当記事は、直近一週間の間に指された将棋の中から、思わず唸らされる妙手を紹介するコーナーです。それでは、さっそく見ていきましょう。

なお、前回の内容は、以下の記事をどうぞ。
妙手 AI今週の妙手! ベスト3(2021年5月第5週)

注意事項

・直近一週間に行われた対局の中からセレクトしています。ただし、全ての対局の棋譜に目を通している訳ではありません。ご了承ください。

 

・文中に登場するプレイヤーの肩書は、全て対局当時のものです。また、プレイヤーの名称が長い場合は、適宜省略・変更させて頂きます。ご理解頂けると幸いです。

 

・妙手の基準及び選考の基準は、あくまで筆者の独断と偏見に過ぎません。また、ここで取り上げなかった手を評価していないという訳でもありません。それらを踏まえた上で、記事をお楽しみくださいませ。

今週の妙手! ベスト3
(2021.5/30~6/5)

 

第3位

 

初めに紹介するのは、こちらの将棋です。本局は相掛かりから後手が7筋の歩を取らせる作戦を採用し、以下の局面を迎えました。(第1図)

コンピュータ将棋 妙手

2021.6.5 ▲40b_n017d_RTX3070 VS △Ryfamate_wcsc31_TR2950X-RTX3090(棋譜はこちら

こういった局面は、相掛かりの序盤においてよく見かける形ですね。

まだまだ駒組みが続きそうにも思えましたが、先手は意外な一手を選び、良さを求めに行ったのでした。

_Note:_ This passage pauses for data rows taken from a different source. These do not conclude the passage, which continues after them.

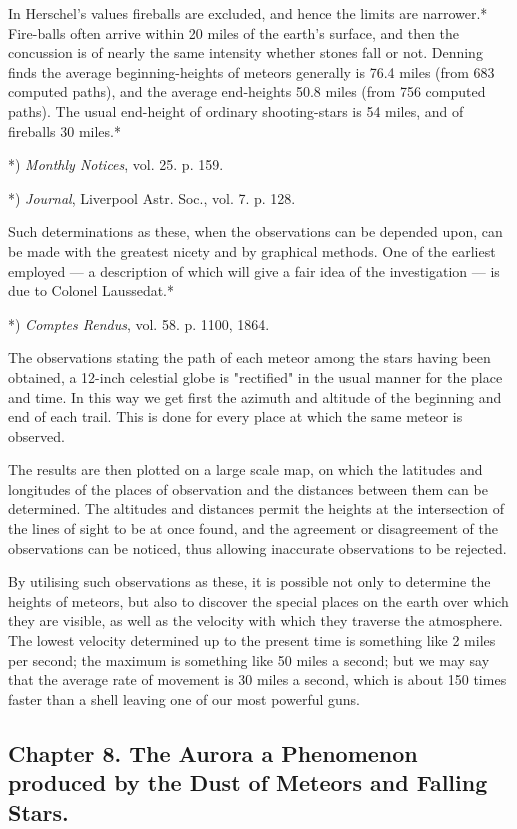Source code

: \documentclass[a4paper, 12pt, oneside, polutonikogreek, english]{article}
\begin{document}
In Herschel's values fireballs are excluded, and hence the limits are narrower.* Fire-balls often arrive within 20 miles of the earth's surface, and then the concussion is of nearly the same intensity whether stones fall or not. Denning finds the average beginning-heights of meteors generally is 76.4 miles (from 683 computed paths), and the average end-heights 50.8 miles (from 756 computed paths). The usual end-height of ordinary shooting-stars is 54 miles, and of fireballs 30 miles.*

*) \emph{Monthly Notices}, vol. 25. p. 159.

*) \emph{Journal}, Liverpool Astr. Soc., vol. 7. p. 128.

Such determinations as these, when the observations can be depended upon, can be made with the greatest nicety and by graphical methods. One of the earliest employed --- a description of which will give a fair idea of the investigation --- is due to Colonel Laussedat.*

*) \emph{Comptes Rendus}, vol. 58. p. 1100, 1864.

The observations stating the path of each meteor among the stars having been obtained, a 12-inch celestial globe is "rectified" in the usual manner for the place and time. In this way we get first the azimuth and altitude of the beginning and end of each trail. This is done for every place at which the same meteor is observed.

The results are then plotted on a large scale map, on which the latitudes and longitudes of the places of observation and the distances between them can be determined. The altitudes and distances permit the heights at the intersection of the lines of sight to be at once found, and the agreement or disagreement of the observations can be noticed, thus allowing inaccurate observations to be rejected.

By utilising such observations as these, it is possible not only to determine the heights of meteors, but also to discover the special places on the earth over which they are visible, as well as the velocity with which they traverse the atmosphere. The lowest velocity determined up to the present time is something like 2 miles per second; the maximum is something like 50 miles a second; but we may say that the average rate of movement is 30 miles a second, which is about 150 times faster than a shell leaving one of our most powerful guns.

\subsection{Chapter 8. The Aurora a Phenomenon produced by the Dust of Meteors and Falling Stars.}
\end{document}
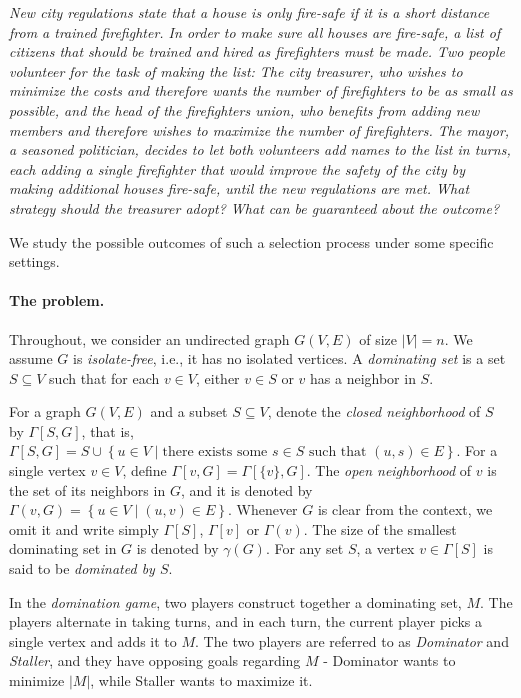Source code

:\documentclass[11pt]{article}
\theoremstyle{definition}
\begin{document}
{\em New city regulations state that a house is only fire-safe if it is a short distance from a trained firefighter.
In order to make sure all houses are fire-safe, a list of citizens that should be trained and hired as firefighters must be made.
Two people volunteer for the task of making the list:
The city treasurer, who wishes to minimize the costs and therefore wants the number of firefighters to be as small as possible,
and 
the head of the firefighters union, who benefits from adding new members and therefore wishes to maximize the number of firefighters.
The mayor, a seasoned politician, decides to let both volunteers add names to the list 
in turns, each adding a single firefighter that would improve the safety of the city by making additional houses fire-safe, until the new regulations are met.
What strategy should the treasurer adopt? What can be guaranteed about the outcome?
}

We study the possible outcomes of such a selection process under some specific settings.

\paragraph{The problem.}
Throughout, we consider an undirected graph $G(V,E)$ of size $|V|=n$.
We assume $G$ is \emph{isolate-free}, i.e., it has no isolated vertices.
A \emph{dominating set} is a set $S \subseteq V$ such that for each $v\in V$, either $v \in S$ or $v$ has a neighbor in $S$.

For a graph $G(V,E)$ and a subset $S \subseteq V$, denote the \emph{closed neighborhood} of $S$ by $\Gamma[S, G]$, that is,
$\Gamma[S, G] = S \cup \left\{ u \in V \mid  \mbox{there exists some } s \in S \mbox{ such that } (u, s) \in E \right\}$. 
For a single vertex $v \in V$, define 
$\Gamma[v, G] = \Gamma[\{v\}, G]$.
The \emph{open neighborhood} of $v$ is the set of its neighbors in $G$, and it is denoted by $\Gamma(v, G) = \left\{ u \in V \mid  (u, v) \in E \right\}$.
Whenever $G$ is clear from the context, we omit it and write simply $\Gamma[S]$, $\Gamma[v]$ or $\Gamma(v)$.
The size of the smallest dominating set in $G$ is denoted by $\gamma(G)$.
For any set $S$, a vertex $v \in \Gamma[S]$ is said to be \emph{dominated by $S$}.

In the \emph{domination game}, two players construct together a dominating set, $M$. 
The players alternate in taking turns, and in each turn, the current player picks a single vertex and adds it to $M$.
The two players are referred to as \emph{Dominator} and \emph{Staller}, and they have opposing goals regarding $M$ - Dominator wants to minimize $|M|$, while Staller wants to maximize it.
\end{document}
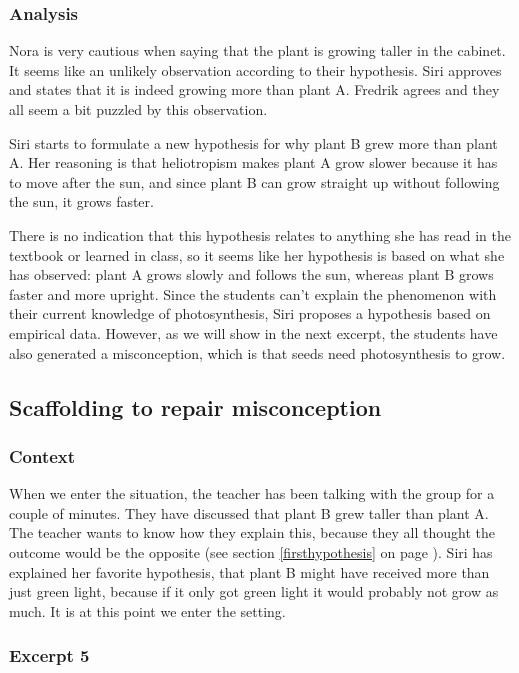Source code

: \subsubsection*{Analysis}
Nora is very cautious when saying that the plant is growing taller in the cabinet. It seems like an unlikely observation according to their hypothesis. Siri approves and states that it is indeed growing more than plant A. Fredrik agrees and they all seem a bit puzzled by this observation.

Siri starts to formulate a new hypothesis for why plant B grew more than plant A. Her reasoning is that heliotropism makes plant A grow slower because it has to move after the sun, and since plant B can grow straight up without following the sun, it grows faster. 

There is no indication that this hypothesis relates to anything she has read in the textbook or learned in class, so it seems like her hypothesis is based on what she has observed: plant A grows slowly and follows the sun, whereas plant B grows faster and more upright. Since the students can't explain the phenomenon with their current knowledge of photosynthesis, Siri proposes a hypothesis based on empirical data. However, as we will show in the next excerpt, the students have also generated a misconception, which is that seeds need photosynthesis to grow.


\subsection{Scaffolding to repair misconception}

\subsubsection*{Context}
When we enter the situation, the teacher has been talking with the group for a couple of minutes. They have discussed that plant B grew taller than plant A. The teacher wants to know how they explain this, because they all thought the outcome would be the opposite (see section \ref{firsthypothesis} on page \pageref{firsthypothesis}). Siri has explained her favorite hypothesis, that plant B might have received more than just green light, because if it only got green light it would probably not grow as much.  It is at this point we enter the setting.
 
\subsubsection*{Excerpt 5}\label{ex:excerpt5}

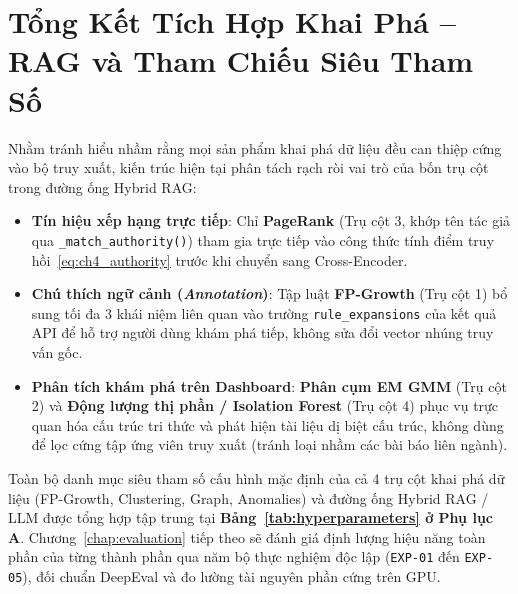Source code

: \FloatBarrier
\section{Tổng Kết Tích Hợp Khai Phá -- RAG và Tham Chiếu Siêu Tham Số}
\label{sec:mining_rag_integration}

Nhằm tránh hiểu nhầm rằng mọi sản phẩm khai phá dữ liệu đều can thiệp cứng vào bộ truy xuất, kiến trúc hiện tại phân tách rạch ròi vai trò của bốn trụ cột trong đường ống Hybrid RAG:
\begin{itemize}
  \item \textbf{Tín hiệu xếp hạng trực tiếp}: Chỉ \textbf{PageRank} (Trụ cột 3, khớp tên tác giả qua \texttt{\_match\_authority()}) tham gia trực tiếp vào công thức tính điểm truy hồi~\eqref{eq:ch4_authority} trước khi chuyển sang Cross-Encoder.
  \item \textbf{Chú thích ngữ cảnh (\textit{Annotation})}: Tập luật \textbf{FP-Growth} (Trụ cột 1) bổ sung tối đa 3 khái niệm liên quan vào trường \texttt{rule\_expansions} của kết quả API để hỗ trợ người dùng khám phá tiếp, không sửa đổi vector nhúng truy vấn gốc.
  \item \textbf{Phân tích khám phá trên Dashboard}: \textbf{Phân cụm EM GMM} (Trụ cột 2) và \textbf{Động lượng thị phần / Isolation Forest} (Trụ cột 4) phục vụ trực quan hóa cấu trúc tri thức và phát hiện tài liệu dị biệt cấu trúc, không dùng để lọc cứng tập ứng viên truy xuất (tránh loại nhầm các bài báo liên ngành).
\end{itemize}

Toàn bộ danh mục siêu tham số cấu hình mặc định của cả 4 trụ cột khai phá dữ liệu (FP-Growth, Clustering, Graph, Anomalies) và đường ống Hybrid RAG / LLM được tổng hợp tập trung tại \textbf{Bảng~\ref{tab:hyperparameters} ở Phụ lục A}. Chương~\ref{chap:evaluation} tiếp theo sẽ đánh giá định lượng hiệu năng toàn phần của từng thành phần qua năm bộ thực nghiệm độc lập (\texttt{EXP-01} đến \texttt{EXP-05}), đối chuẩn DeepEval và đo lường tài nguyên phần cứng trên GPU.
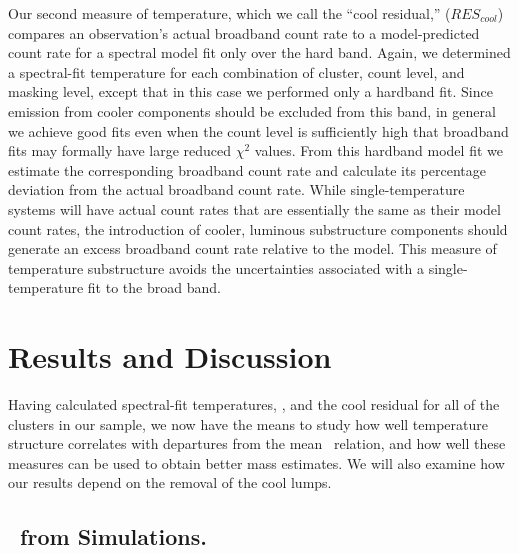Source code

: \documentclass[12pt,preprint]{aastex}
\begin{document}
Our second measure of temperature, which we call the ``cool
residual,'' ($RES_{cool}$) compares an observation's actual broadband
count rate to a model-predicted count rate for a spectral model fit
only over the hard band.  Again, we determined a spectral-fit
temperature for each combination of cluster, count level, and masking
level, except that in this case we performed only a hardband fit.
Since emission from cooler components should be excluded from this
band, in general we achieve good fits even when the count level is
sufficiently high that broadband fits may formally have large reduced
$\chi^2$ values.  From this hardband model fit we estimate the
corresponding broadband count rate and calculate its percentage
deviation from the actual broadband count rate.  While
single-temperature systems will have actual count rates that are
essentially the same as their model count rates, the introduction of
cooler, luminous substructure components should generate an excess
broadband count rate relative to the model.  This measure of
temperature substructure avoids the uncertainties associated with a
single-temperature fit to the broad band.

\section{Results and Discussion}
\label{sec:results}

Having calculated spectral-fit temperatures, \thbr, and the cool
residual for all of the clusters in our sample, we now have the means
to study how well temperature structure correlates with departures
from the mean \mtx\ relation, and how well these measures can be used
to obtain better mass estimates.  We will also examine how our results
depend on the removal of the cool lumps.

\subsection{\thbr\ from Simulations.}
\end{document}
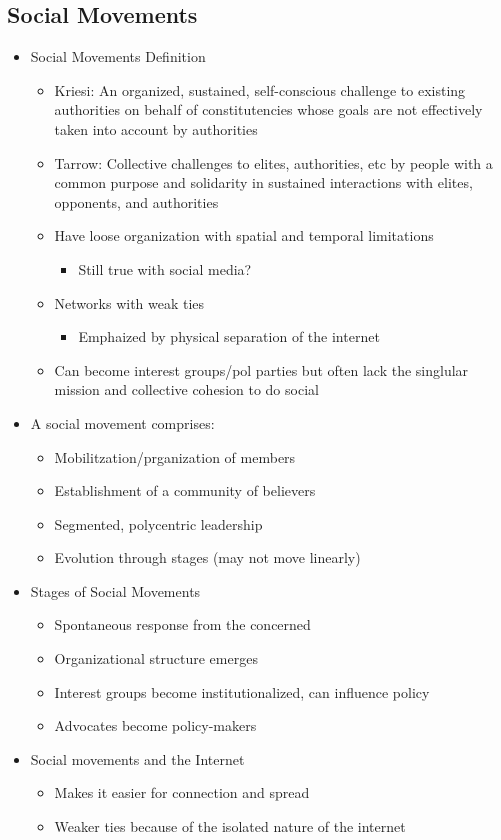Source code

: \documentclass[11pt]{article}
\begin{document}
\subsection{Social Movements}
\label{sec:org129d173}
\begin{itemize}
\item Social Movements Definition
\begin{itemize}
\item Kriesi: An organized, sustained, self-conscious challenge to existing authorities on behalf of constitutencies whose goals are not effectively taken into account by authorities
\item Tarrow: Collective challenges to elites, authorities, etc by people with a common purpose and solidarity in sustained interactions with elites, opponents, and authorities
\item Have loose organization with spatial and temporal limitations
\begin{itemize}
\item Still true with social media?
\end{itemize}
\item Networks with weak ties
\begin{itemize}
\item Emphaized by physical separation of the internet
\end{itemize}
\item Can become interest groups/pol parties but often lack the singlular mission and collective cohesion to do social
\end{itemize}
\item A social movement comprises:
\begin{itemize}
\item Mobilitzation/prganization of members
\item Establishment of a community of believers
\item Segmented, polycentric leadership
\item Evolution through stages (may not move linearly)
\end{itemize}
\item Stages of Social Movements
\begin{itemize}
\item Spontaneous response from the concerned
\item Organizational structure emerges
\item Interest groups become institutionalized, can influence policy
\item Advocates become policy-makers
\end{itemize}
\item Social movements and the Internet
\begin{itemize}
\item Makes it easier for connection and spread
\item Weaker ties because of the isolated nature of the internet
\end{itemize}
\end{itemize}
\end{document}
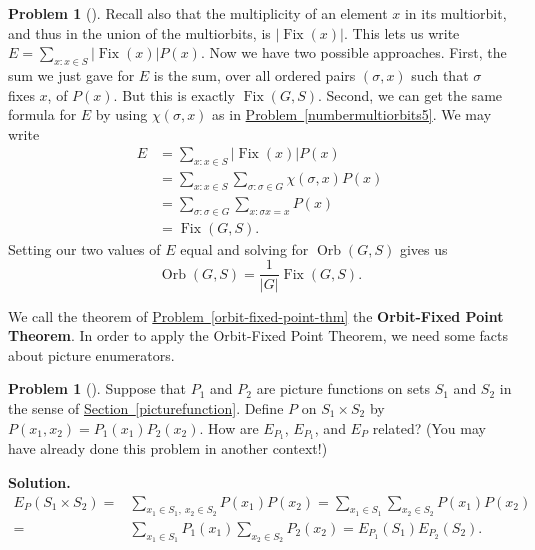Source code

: \documentclass[10pt,]{book}
\newcommand{\terminology}[1]{\textbf{#1}}
\theoremstyle{plain}
\theoremstyle{definition}
\newtheorem{activity}[project]{Problem}
\theoremstyle{definition}
\numberwithin{equation}{chapter}
\DeclareMathOperator{\Fix}{Fix}
\DeclareMathOperator{\Orb}{Orb}
\newcommand{\amp}{&}
\begin{document}
\begin{activity}[]
Recall also that the multiplicity of an element \(x\) in its multiorbit, and thus in the union of the multiorbits, is \(|\Fix(x)|\). This lets us write \(E = \sum_{x\colon x\in S}|\Fix(x)|P(x)\). Now we have two possible approaches. First, the sum we just gave for \(E\) is the sum, over all ordered pairs \((\sigma,x)\) such that \(\sigma\) fixes \(x\), of \(P(x)\). But this is exactly \(\Fix(G,S)\). Second, we can get the same formula for \(E\) by using \(\chi(\sigma,x)\) as in \hyperref[numbermultiorbits5]{Problem~\ref{numbermultiorbits5}}. We may write%
\begin{align*}
E&= \sum_{x\colon x\in S} |\Fix(x)|P(x)\\
&=\sum_{x\colon x\in S}\sum_{\sigma\colon \sigma\in G}\chi(\sigma,x)P(x)\\
&= \sum_{\sigma\colon \sigma\in G}\sum_{x\colon \sigma x=x} P(x)\\
&=\Fix(G,S)\text{.}
\end{align*}
Setting our two values of \(E\) equal and solving for \(\Orb(G,S)\) gives us%
\begin{equation*}
\Orb(G,S) = \frac{1}{|G|}\Fix(G,S)\text{.}
\end{equation*}
%
\end{activity}
We call the theorem of \hyperref[orbit-fixed-point-thm]{Problem~\ref{orbit-fixed-point-thm}} the \terminology{Orbit-Fixed Point Theorem}. In order to apply the Orbit-Fixed Point Theorem, we need some facts about picture enumerators.%
\begin{activity}[]\label{ProdPrincPictureEnumerators}
Suppose that \(P_1\) and \(P_2\) are picture functions on sets \(S_1\) and \(S_2\) in the sense of \hyperref[picturefunction]{Section~\ref{picturefunction}}. Define \(P\) on \(S_1 \times
S_2\) by \(P(x_1,x_2) = P_1(x_1)P_2(x_2)\). How are \(E_{P_1}\), \(E_{P_1}\), and \(E_{P}\) related? (You may have already done this problem in another context!)%
\par\medskip\noindent%
\textbf{Solution.}\quad %
\begin{align*}
E_P(S_1\times S_2) =\amp \sum_{x_1\in S_1,\ x_2\in
S_2}P(x_1)P(x_2)=\sum_{x_1\in S_1}\sum_{x_2 \in S_2}P(x_1)P(x_2)\\
=\amp  \sum_{x_1\in
S_1}P_1(x_1)\sum_{x_2 \in S_2}P_2(x_2)=E_{P_1}(S_1)E_{P_2}(S_2)\text{.}
\end{align*}
%
\end{activity}
\end{document}
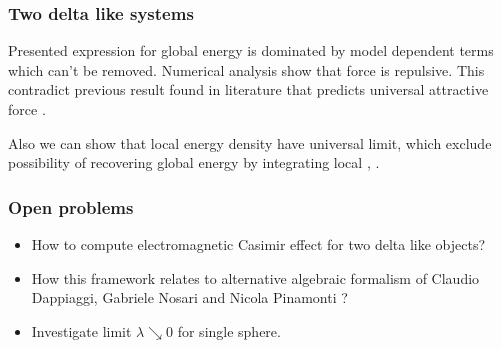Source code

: \documentclass[10pt,t]{beamer}
\begin{document}
\begin{frame}
  \frametitle{Two delta like systems}


  Presented expression for global energy is dominated by model
  dependent terms which can't be removed. Numerical analysis show that
  force is repulsive. This contradict previous result found in
  literature that predicts universal attractive force
  \cite{ScardicchioCasimirDynamics2005}.

  Also we can show that local energy density have universal limit,
  which exclude possibility of recovering global energy by integrating
  local \cite{FermiPizzoccheroLocalCasimirPointImpurity2018},
  \cite{FermiCasimirEnergyAnomalyPointInteraction2020}.

\end{frame}





\begin{frame}
  \frametitle{Open problems}


  \begin{itemize}

  \item How to compute electromagnetic Casimir effect for two delta
    like objects?

  \item How this framework relates to alternative algebraic formalism
    of Claudio Dappiaggi, Gabriele Nosari and Nicola Pinamonti
    \cite{DappiaggiNosariPianamontiCasimirEffectAlgebraic2016}?

  \item Investigate limit $\lambda \searrow 0$ for single sphere.

  \end{itemize}

\end{frame}










\appendix





\end{document}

40b_n017d_RTX3070が指した手は、▲7六歩です!

今週の妙手

角道の歩を突いたのが強気な妙手でした!


 

 

今週の妙手

相手の銀が出てくる場所の歩を突いているので、ギョッとする一手ですね。7六に銀を進ませるのは利敵行為に思えますが、これが細かい配置の綾を巧みに利用した一着なのです。

今週の妙手

さて、後手はもちろん△7六同銀と応じるでしょう。対する先手は、▲2二角成△同銀▲7四歩と反撃します。

先手は銀だけでなく、桂も呼び込もうとしているので非常に豪胆ですね。しかし、これが優位を掴む機敏な手順でした。(途中図)

妙手 将棋

後手としては、△6五桂が成立すれば話が旨いですね。けれども、これには▲7三角△同金▲同歩成と踏み込む手が鋭く、先手の優位が確固たるものになります。(A図)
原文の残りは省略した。